Nous descendîmes, et parcourûmes le village (perdant de vue, le moins possible, l'abbaye ), en faisant la conversation avec les habitants du lieu. La soirée s'annonçait d'une manière agréable ; hommes, femmes et enfans étaient assis, ou folâtraient en plein air. On s'aperçut que nous désirions prendre quelques informations : il y eut bientôt cercle autour de nous. Un des assistants, particulièrement, me donna des notions exactes sur les dégâts éprouvés par l'abbaye pendant la Révolution. Le toit avait été abattu, parce qu'on voulait en avoir le plomb pour faire des balles ; les bancs, les autels, les ouvrages en fer avaient été convertis en d'autres instruments de destruction ; enfin, la grande cloche avait été vendue à Rouen, au profit de certains spéculateurs exploitant une fonderie de canons (L'une des cloches de Jumièges est maintenant dans la tour de Saint-Ouen, à Rouen.). La manie révolutionnaire avait abruti l'abbé lui-même. Cet homme, que l'on peut dire - - - - - Damned to everlasting fame, « Condamné à subir l'immortalité , » avait fait partie des religieux du monastère. Parvenu à la direction de l'établissement, il imagina d'employer jusqu'à la dernière pièce du mobilier pour satisfaire la meute révolutionnaire qui venait hurler chaque jour aux portes de l'abbaye. S'il eût pu du moins prétexter la violence; mais non : chef suprême du monastère, il semblait se complaire à le détruire. Ne parlons plus de ce misérable. 

Après avoir satisfait notre curiosité autant que possible, mais non pas autant que nous l'aurions désiré, nous retournâmes à l'auberge, commandâmes nos chevaux, et fimes nos préparatifs de départ pour Caudebec. L'hôtesse paraissait affligée de se séparer de nous, tant elle aimait messieurs les Anglais qui venaient voir sa chère abbaye de Jumièges ! Il fallut traverser une seconde fois le village; ce fut l'affaire de cinq minutes. Nous dîmes adieu à l'abbaye, « un long, un bien long adieu. » Plus d'une fois nous nous retournâmes pour la voir encore, et les deux sveltes clochers à l'occident semblaient répondre avec empressement à nos vœux, en se montrant autant de fois à nos regards. Nous les apercevions encore à une lieue du gîte que nous allions chercher. Ce gîte, c'était Caudebec. La route, depuis Jumièges, nous parut plus intéressante encore, s'il est possible, que celle qui l'avait précédée. 

La traduction et les notes sont de Théodore Licquet, conservateur de la bibliothèque publique de Rouen, 1825.
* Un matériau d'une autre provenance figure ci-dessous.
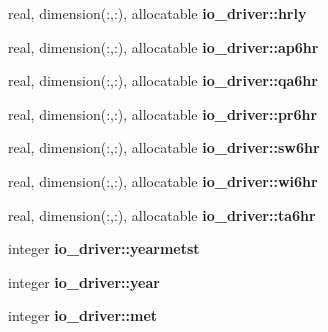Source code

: \begin{DoxyCompactItemize}
\item 
\hypertarget{namespaceio__driver_a17d71f1c9fc6ab958cd0e7d3d2049318}{}real, dimension(\+:,\+:), allocatable {\bfseries io\+\_\+driver\+::hrly}\label{namespaceio__driver_a17d71f1c9fc6ab958cd0e7d3d2049318}

\item 
\hypertarget{namespaceio__driver_a51b6943a89ea1560c9ded84f0931d5a3}{}real, dimension(\+:,\+:), allocatable {\bfseries io\+\_\+driver\+::ap6hr}\label{namespaceio__driver_a51b6943a89ea1560c9ded84f0931d5a3}

\item 
\hypertarget{namespaceio__driver_a7b9958f7e0b7f4746a3392c9ee2a12b0}{}real, dimension(\+:,\+:), allocatable {\bfseries io\+\_\+driver\+::qa6hr}\label{namespaceio__driver_a7b9958f7e0b7f4746a3392c9ee2a12b0}

\item 
\hypertarget{namespaceio__driver_aefe67ef39727a61296b63959f40ef108}{}real, dimension(\+:,\+:), allocatable {\bfseries io\+\_\+driver\+::pr6hr}\label{namespaceio__driver_aefe67ef39727a61296b63959f40ef108}

\item 
\hypertarget{namespaceio__driver_a3907ea87cb9e46159bcd93bf30662269}{}real, dimension(\+:,\+:), allocatable {\bfseries io\+\_\+driver\+::sw6hr}\label{namespaceio__driver_a3907ea87cb9e46159bcd93bf30662269}

\item 
\hypertarget{namespaceio__driver_a23ef62e6105a05c8aa02b0437dd96699}{}real, dimension(\+:,\+:), allocatable {\bfseries io\+\_\+driver\+::wi6hr}\label{namespaceio__driver_a23ef62e6105a05c8aa02b0437dd96699}

\item 
\hypertarget{namespaceio__driver_a5f0debf13a0ecc7226a10b98b9654ef2}{}real, dimension(\+:,\+:), allocatable {\bfseries io\+\_\+driver\+::ta6hr}\label{namespaceio__driver_a5f0debf13a0ecc7226a10b98b9654ef2}

\item 
\hypertarget{namespaceio__driver_a944680f1f7ba8e9412bb787d4c733b8e}{}integer {\bfseries io\+\_\+driver\+::yearmetst}\label{namespaceio__driver_a944680f1f7ba8e9412bb787d4c733b8e}

\item 
\hypertarget{namespaceio__driver_a60ac80c337165b997105079e0dfd760f}{}integer {\bfseries io\+\_\+driver\+::year}\label{namespaceio__driver_a60ac80c337165b997105079e0dfd760f}

\item 
\hypertarget{namespaceio__driver_a1729f82bd75ef619be1d036f9dd7fdcf}{}integer {\bfseries io\+\_\+driver\+::met}\label{namespaceio__driver_a1729f82bd75ef619be1d036f9dd7fdcf}


\end{DoxyCompactItemize}
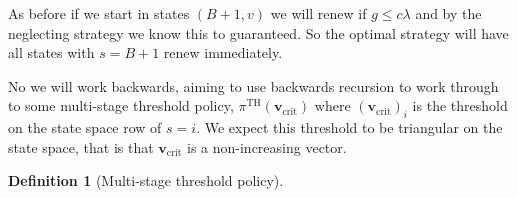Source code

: \documentclass[a4paper,10pt]{article}
\theoremstyle{definition}
\newtheorem{definition}[theorem]{Definition}
\theoremstyle{definition}
\theoremstyle{remark}
\theoremstyle{definition}
\begin{document}
As before if we start in states $(B+1,v)$ we will renew if $g \leq c \lambda$ and by the neglecting strategy we know this to guaranteed. So the optimal strategy will have all states with $s=B+1$ renew immediately.

No we will work backwards, aiming to use backwards recursion to work through to some multi-stage threshold policy, $\pi^{\text{TH}}(\bm{v}_{\text{crit}})$ where $(\bm{v}_{\text{crit}})_{i}$ is the threshold on the state space row of $s=i$. We expect this threshold to be triangular on the state space, that is that $\bm{v}_{\text{crit}}$ is a non-increasing vector.

\begin{definition}[Multi-stage threshold policy]

\end{definition}
\end{document}
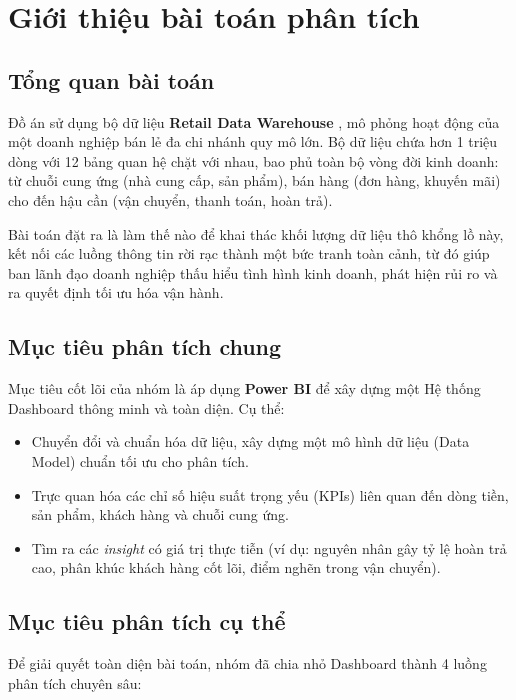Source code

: \section{Giới thiệu bài toán phân tích}

\subsection{Tổng quan bài toán}
Đồ án sử dụng bộ dữ liệu \textbf{Retail Data Warehouse} \cite{kaggle_retail}, mô phỏng hoạt động của một doanh nghiệp bán lẻ đa chi nhánh quy mô lớn. Bộ dữ liệu chứa hơn 1 triệu dòng với 12 bảng quan hệ chặt với nhau, bao phủ toàn bộ vòng đời kinh doanh: từ chuỗi cung ứng (nhà cung cấp, sản phẩm), bán hàng (đơn hàng, khuyến mãi) cho đến hậu cần (vận chuyển, thanh toán, hoàn trả). 

Bài toán đặt ra là làm thế nào để khai thác khối lượng dữ liệu thô khổng lồ này, kết nối các luồng thông tin rời rạc thành một bức tranh toàn cảnh, từ đó giúp ban lãnh đạo doanh nghiệp thấu hiểu tình hình kinh doanh, phát hiện rủi ro và ra quyết định tối ưu hóa vận hành.

\subsection{Mục tiêu phân tích chung}
Mục tiêu cốt lõi của nhóm là áp dụng \textbf{Power BI} để xây dựng một Hệ thống Dashboard thông minh và toàn diện. Cụ thể:
\begin{itemize}
    \item Chuyển đổi và chuẩn hóa dữ liệu, xây dựng một mô hình dữ liệu (Data Model) chuẩn tối ưu cho phân tích.
    \item Trực quan hóa các chỉ số hiệu suất trọng yếu (KPIs) liên quan đến dòng tiền, sản phẩm, khách hàng và chuỗi cung ứng.
    \item Tìm ra các \textit{insight} có giá trị thực tiễn (ví dụ: nguyên nhân gây tỷ lệ hoàn trả cao, phân khúc khách hàng cốt lõi, điểm nghẽn trong vận chuyển).
\end{itemize}

\subsection{Mục tiêu phân tích cụ thể}
Để giải quyết toàn diện bài toán, nhóm đã chia nhỏ Dashboard thành 4 luồng phân tích chuyên sâu:

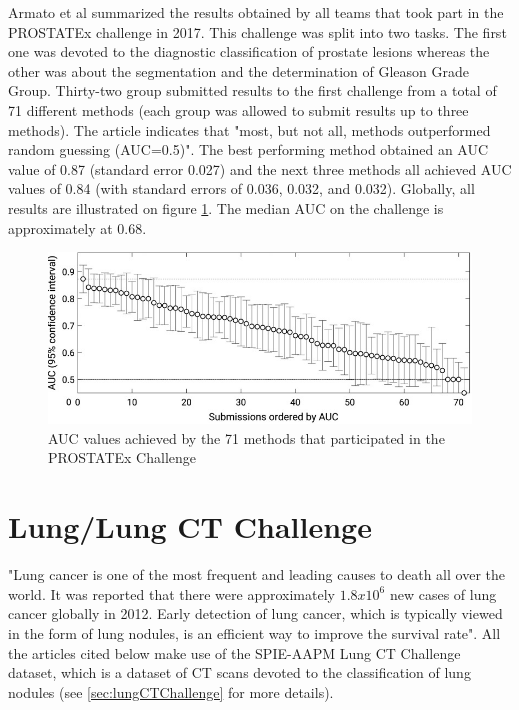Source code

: Armato et al \cite{42} summarized the results obtained by all teams that took part in the PROSTATEx challenge in 2017. This challenge was split into two tasks. The first one was devoted to the diagnostic classification of prostate lesions whereas the other was about the segmentation and the determination of Gleason Grade Group. Thirty-two group submitted results to the first challenge from a total of 71 different methods (each group was allowed to submit results up to three methods). The article indicates that "most, but not all, methods outperformed random guessing (AUC=0.5)"\cite{41}. The best performing method obtained an AUC value of 0.87 (standard error 0.027) and the next three methods all achieved AUC values of 0.84 (with standard errors of 0.036, 0.032, and 0.032). Globally, all results are illustrated on figure \ref{fig:challenge_all_results}. The median AUC on the challenge is approximately at 0.68.
\begin{figure}[!h]
\centering
\includegraphics[width=1\textwidth, keepaspectratio=true]{./figures/challenge_all_results.png}
\caption{AUC values achieved by the 71 methods that participated in the PROSTATEx Challenge }
\label{fig:challenge_all_results}
\end{figure}


\section{Lung/Lung CT Challenge}
"Lung cancer is one of the most frequent and leading causes to death all over the world. It was reported that there were approximately $1.8x10^6$ new cases of lung cancer globally in 2012. Early detection of lung cancer, which is typically viewed in the form of lung nodules, is an efficient way to improve the survival rate"\cite{41}. All the articles cited below make use of the SPIE-AAPM Lung CT Challenge dataset, which is a dataset of CT scans devoted to the classification of lung nodules (see \ref{sec:lungCTChallenge} for more details).

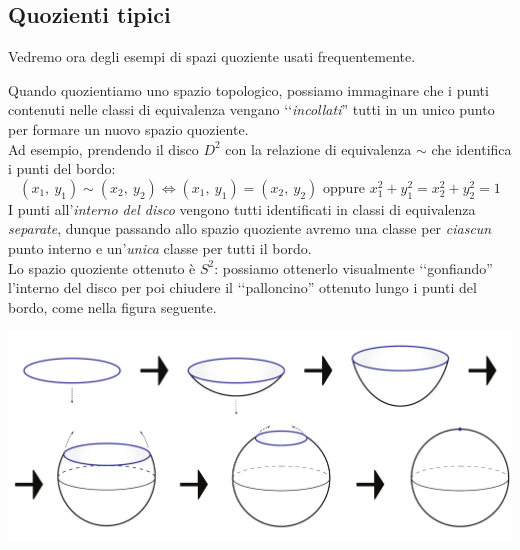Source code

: 	\subsection{Quozienti tipici}
Vedremo ora degli esempi di spazi quoziente usati frequentemente.
\begin{intuit}
	Quando quozientiamo uno spazio topologico, possiamo immaginare che i punti contenuti nelle classi di equivalenza vengano ‘‘\textit{incollati}'' tutti in un unico punto per formare un nuovo spazio quoziente.\\
	Ad esempio, prendendo il disco $D^2$ con la relazione di equivalenza $\sim$ che identifica i punti del bordo:
	\begin{equation*}
		(x_1,\ y_1) \sim (x_2,\ y_2)\iff (x_1,\ y_1)=(x_2,\ y_2) \text{ oppure } x_1^2 +y_1^2= x_2^2 +y_2^2=1
	\end{equation*}
	I punti all'\textit{interno del disco} vengono tutti identificati in classi di equivalenza \textit{separate}, dunque passando allo spazio quoziente avremo una classe per \textit{ciascun} punto interno e un'\textit{unica} classe per tutti il bordo.\\
	Lo spazio quoziente ottenuto è $S^2$: possiamo ottenerlo visualmente ‘‘gonfiando'' l'interno del disco per poi chiudere il ‘‘palloncino'' ottenuto lungo i punti del bordo, come nella figura seguente.
	\begin{center}
		\includegraphics[trim=0cm 0cm 0cm 0cm,clip,scale=0.4]{images/disctosphere.pdf}
	\end{center}
\vspace{-6mm}
\end{intuit}
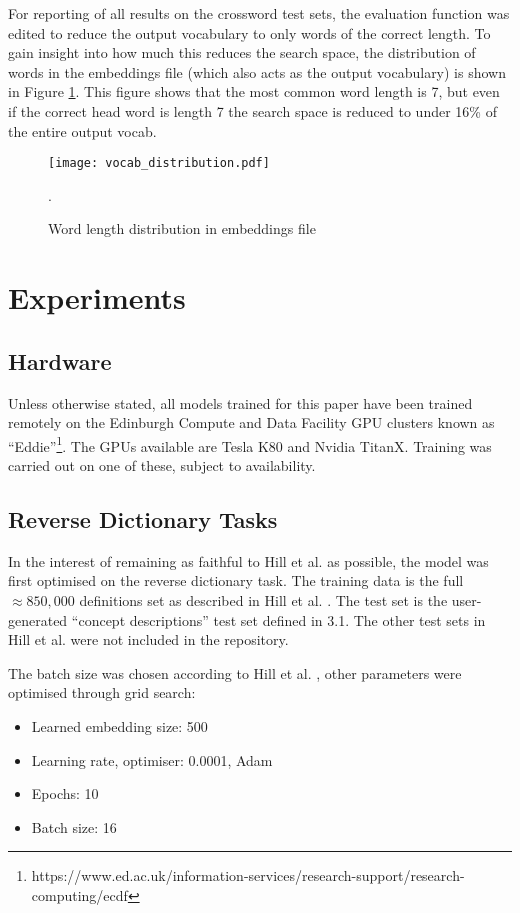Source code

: \documentclass[11pt]{article}
\begin{document}
\begin{spacing}{1}
For reporting of all results on the crossword test sets, the evaluation function was edited to reduce the output vocabulary to only words of the correct length. To gain insight into how much this reduces the search space, the distribution of words in the embeddings file (which also acts as the output vocabulary) is shown in Figure \ref{vocab_distribution}. This figure shows that the most common word length is 7, but even if the correct head word is length 7 the search space is reduced to under 16\% of the entire output vocab.

\begin{figure}[!htpb]
\centering
\texttt{[image: vocab\_distribution.pdf]}
\caption{Word length distribution in embeddings file}.
\label{vocab_distribution}
\end{figure}

\section{Experiments}
\subsection{Hardware}
Unless otherwise stated, all models trained for this paper have been trained remotely on the Edinburgh Compute and Data Facility GPU clusters known as ``Eddie''\footnote{https://www.ed.ac.uk/information-services/research-support/research-computing/ecdf}. The GPUs available are Tesla K80 and Nvidia TitanX. Training was carried out on one of these, subject to availability.

\subsection{Reverse Dictionary Tasks}
In the interest of remaining as faithful to Hill et al. \citeyear{hill2015learning} as possible, the model was first optimised on the reverse dictionary task. The training data is the full $\approx850,000$ definitions set as described in Hill et al. \citeyear{hill2015learning}. The test set is the user-generated ``concept descriptions'' test set defined in 3.1. The other test sets in Hill et al. \citeyear{hill2015learning} were not included in the repository.

The batch size was chosen according to Hill et al. \citeyear{hill2015learning}, other parameters were optimised through grid search:
\begin{itemize}
\item Learned embedding size: 500
\item Learning rate, optimiser: 0.0001, Adam
\item Epochs: 10
\item Batch size: 16
\end{itemize}


\end{spacing}
\end{document}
Thomas Frognall Dibdin (1776 - 18 novembre 1847), bibliophile anglais, fils de Thomas Dibdin, frère du navigateur Charles Dibdin. Il était ministre du culte anglican et bibliothécaire de John Charles Spencer. en 1821, il publia son Voyage bibliographique, archéologique et pittoresque en France et en Allemagne, 3 volumes grand in-8, exécuté avec un grand luxe (la partie qui concerne la France a été traduite par Théodore Licquet et Georges-Adrien Crapelet, 1825) qui résulte de la mission que lui avait confiée le troisième comte Spencer en 1818 d'aller rechercher pour son compte des livres sur le continent, voyage que Dibdin décrit au sein de cet ouvrage et au cours duquel il rencontre notamment Pierre-Aimé Lair, J.V.F. Lamouroux ou encore Philippe Lasnon de la Renaudière.